● Assignment: Write out the listing below without alteration, omitting its pictures.

BEGIN Entries provided

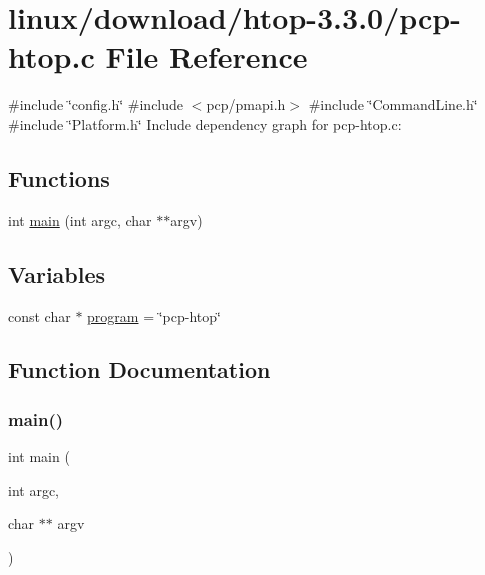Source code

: \hypertarget{pcp-htop_8c}{}\section{linux/download/htop-\/3.3.0/pcp-\/htop.c File Reference}
\label{pcp-htop_8c}
{\ttfamily \#include \char`\"{}config.\+h\char`\"{}}\newline
{\ttfamily \#include $<$pcp/pmapi.\+h$>$}\newline
{\ttfamily \#include \char`\"{}Command\+Line.\+h\char`\"{}}\newline
{\ttfamily \#include \char`\"{}Platform.\+h\char`\"{}}\newline
Include dependency graph for pcp-\/htop.c\+:
\subsection*{Functions}
\begin{DoxyCompactItemize}
\item 
int \hyperlink{pcp-htop_8c_a3c04138a5bfe5d72780bb7e82a18e627}{main} (int argc, char $\ast$$\ast$argv)
\end{DoxyCompactItemize}
\subsection*{Variables}
\begin{DoxyCompactItemize}
\item 
const char $\ast$ \hyperlink{pcp-htop_8c_ae6fdcbeb0523d3cfa9377bf1b478aef0}{program} = \char`\"{}pcp-\/htop\char`\"{}
\end{DoxyCompactItemize}


\subsection{Function Documentation}
\mbox{\label{pcp-htop_8c_a3c04138a5bfe5d72780bb7e82a18e627}} 
\subsubsection{\texorpdfstring{main()}{main()}}
{\footnotesize\ttfamily int main (\begin{DoxyParamCaption}\item[{int}]{argc,  }\item[{char $\ast$$\ast$}]{argv }\end{DoxyParamCaption})}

END Entries provided

● Answer to this problem:
Source code

: \hypertarget{pcp-htop_8c}{}\section{linux/download/htop-\/3.3.0/pcp-\/htop.c File Reference}
\label{pcp-htop_8c}
{\ttfamily \#include \char`\"{}config.\+h\char`\"{}}\newline
{\ttfamily \#include $<$pcp/pmapi.\+h$>$}\newline
{\ttfamily \#include \char`\"{}Command\+Line.\+h\char`\"{}}\newline
{\ttfamily \#include \char`\"{}Platform.\+h\char`\"{}}\newline
Include dependency graph for pcp-\/htop.c\+:
\subsection*{Functions}
\begin{DoxyCompactItemize}
\item 
int \hyperlink{pcp-htop_8c_a3c04138a5bfe5d72780bb7e82a18e627}{main} (int argc, char $\ast$$\ast$argv)
\end{DoxyCompactItemize}
\subsection*{Variables}
\begin{DoxyCompactItemize}
\item 
const char $\ast$ \hyperlink{pcp-htop_8c_ae6fdcbeb0523d3cfa9377bf1b478aef0}{program} = \char`\"{}pcp-\/htop\char`\"{}
\end{DoxyCompactItemize}


\subsection{Function Documentation}
\mbox{\label{pcp-htop_8c_a3c04138a5bfe5d72780bb7e82a18e627}} 
\subsubsection{\texorpdfstring{main()}{main()}}
{\footnotesize\ttfamily int main (\begin{DoxyParamCaption}\item[{int}]{argc,  }\item[{char $\ast$$\ast$}]{argv }\end{DoxyParamCaption})}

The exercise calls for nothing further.